**REQUIREMENT**
Even the shortest line counts, so transcribe all the data exactly.

(Records contained in a dataset)
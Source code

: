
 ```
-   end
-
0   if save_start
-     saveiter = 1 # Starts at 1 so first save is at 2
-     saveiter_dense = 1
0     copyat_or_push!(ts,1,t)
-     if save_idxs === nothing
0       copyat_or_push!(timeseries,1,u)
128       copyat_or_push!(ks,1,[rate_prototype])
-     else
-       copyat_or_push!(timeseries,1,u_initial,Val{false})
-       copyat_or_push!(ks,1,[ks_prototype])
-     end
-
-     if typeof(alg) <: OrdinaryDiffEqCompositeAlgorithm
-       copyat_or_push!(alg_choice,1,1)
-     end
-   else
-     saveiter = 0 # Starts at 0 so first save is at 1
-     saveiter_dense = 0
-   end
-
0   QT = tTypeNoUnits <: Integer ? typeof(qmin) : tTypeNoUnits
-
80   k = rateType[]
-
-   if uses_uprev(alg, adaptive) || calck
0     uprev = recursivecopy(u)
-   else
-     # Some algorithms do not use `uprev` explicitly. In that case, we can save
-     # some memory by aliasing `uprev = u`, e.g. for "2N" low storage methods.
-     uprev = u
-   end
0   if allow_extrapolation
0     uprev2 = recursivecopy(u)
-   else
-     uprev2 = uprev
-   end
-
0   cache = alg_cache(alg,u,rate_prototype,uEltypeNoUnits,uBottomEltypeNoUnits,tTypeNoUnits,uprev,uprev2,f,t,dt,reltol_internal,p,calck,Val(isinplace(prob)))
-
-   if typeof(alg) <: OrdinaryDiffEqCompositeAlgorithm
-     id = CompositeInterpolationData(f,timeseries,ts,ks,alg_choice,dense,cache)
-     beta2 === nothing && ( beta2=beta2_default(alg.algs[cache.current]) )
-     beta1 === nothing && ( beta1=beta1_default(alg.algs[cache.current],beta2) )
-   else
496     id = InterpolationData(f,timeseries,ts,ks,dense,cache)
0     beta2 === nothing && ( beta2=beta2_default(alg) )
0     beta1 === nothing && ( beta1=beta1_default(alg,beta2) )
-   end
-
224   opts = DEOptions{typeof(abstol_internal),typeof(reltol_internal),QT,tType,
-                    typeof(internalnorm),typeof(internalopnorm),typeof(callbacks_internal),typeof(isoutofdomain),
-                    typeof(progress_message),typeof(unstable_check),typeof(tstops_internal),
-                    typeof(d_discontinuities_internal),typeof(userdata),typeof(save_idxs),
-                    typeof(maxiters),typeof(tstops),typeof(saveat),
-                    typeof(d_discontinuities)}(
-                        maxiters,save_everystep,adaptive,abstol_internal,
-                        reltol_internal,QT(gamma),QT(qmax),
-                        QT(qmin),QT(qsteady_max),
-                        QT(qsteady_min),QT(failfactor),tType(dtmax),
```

**FINAL ANSWER**
Source code

:
 ```
-   end
-
0   if save_start
-     saveiter = 1 # Starts at 1 so first save is at 2
-     saveiter_dense = 1
0     copyat_or_push!(ts,1,t)
-     if save_idxs === nothing
0       copyat_or_push!(timeseries,1,u)
128       copyat_or_push!(ks,1,[rate_prototype])
-     else
-       copyat_or_push!(timeseries,1,u_initial,Val{false})
-       copyat_or_push!(ks,1,[ks_prototype])
-     end
-
-     if typeof(alg) <: OrdinaryDiffEqCompositeAlgorithm
-       copyat_or_push!(alg_choice,1,1)
-     end
-   else
-     saveiter = 0 # Starts at 0 so first save is at 1
-     saveiter_dense = 0
-   end
-
0   QT = tTypeNoUnits <: Integer ? typeof(qmin) : tTypeNoUnits
-
80   k = rateType[]
-
-   if uses_uprev(alg, adaptive) || calck
0     uprev = recursivecopy(u)
-   else
-     # Some algorithms do not use `uprev` explicitly. In that case, we can save
-     # some memory by aliasing `uprev = u`, e.g. for "2N" low storage methods.
-     uprev = u
-   end
0   if allow_extrapolation
0     uprev2 = recursivecopy(u)
-   else
-     uprev2 = uprev
-   end
-
0   cache = alg_cache(alg,u,rate_prototype,uEltypeNoUnits,uBottomEltypeNoUnits,tTypeNoUnits,uprev,uprev2,f,t,dt,reltol_internal,p,calck,Val(isinplace(prob)))
-
-   if typeof(alg) <: OrdinaryDiffEqCompositeAlgorithm
-     id = CompositeInterpolationData(f,timeseries,ts,ks,alg_choice,dense,cache)
-     beta2 === nothing && ( beta2=beta2_default(alg.algs[cache.current]) )
-     beta1 === nothing && ( beta1=beta1_default(alg.algs[cache.current],beta2) )
-   else
496     id = InterpolationData(f,timeseries,ts,ks,dense,cache)
0     beta2 === nothing && ( beta2=beta2_default(alg) )
0     beta1 === nothing && ( beta1=beta1_default(alg,beta2) )
-   end
-
224   opts = DEOptions{typeof(abstol_internal),typeof(reltol_internal),QT,tType,
-                    typeof(internalnorm),typeof(internalopnorm),typeof(callbacks_internal),typeof(isoutofdomain),
-                    typeof(progress_message),typeof(unstable_check),typeof(tstops_internal),
-                    typeof(d_discontinuities_internal),typeof(userdata),typeof(save_idxs),
-                    typeof(maxiters),typeof(tstops),typeof(saveat),
-                    typeof(d_discontinuities)}(
-                        maxiters,save_everystep,adaptive,abstol_internal,
-                        reltol_internal,QT(gamma),QT(qmax),
-                        QT(qmin),QT(qsteady_max),
-                        QT(qsteady_min),QT(failfactor),tType(dtmax),
```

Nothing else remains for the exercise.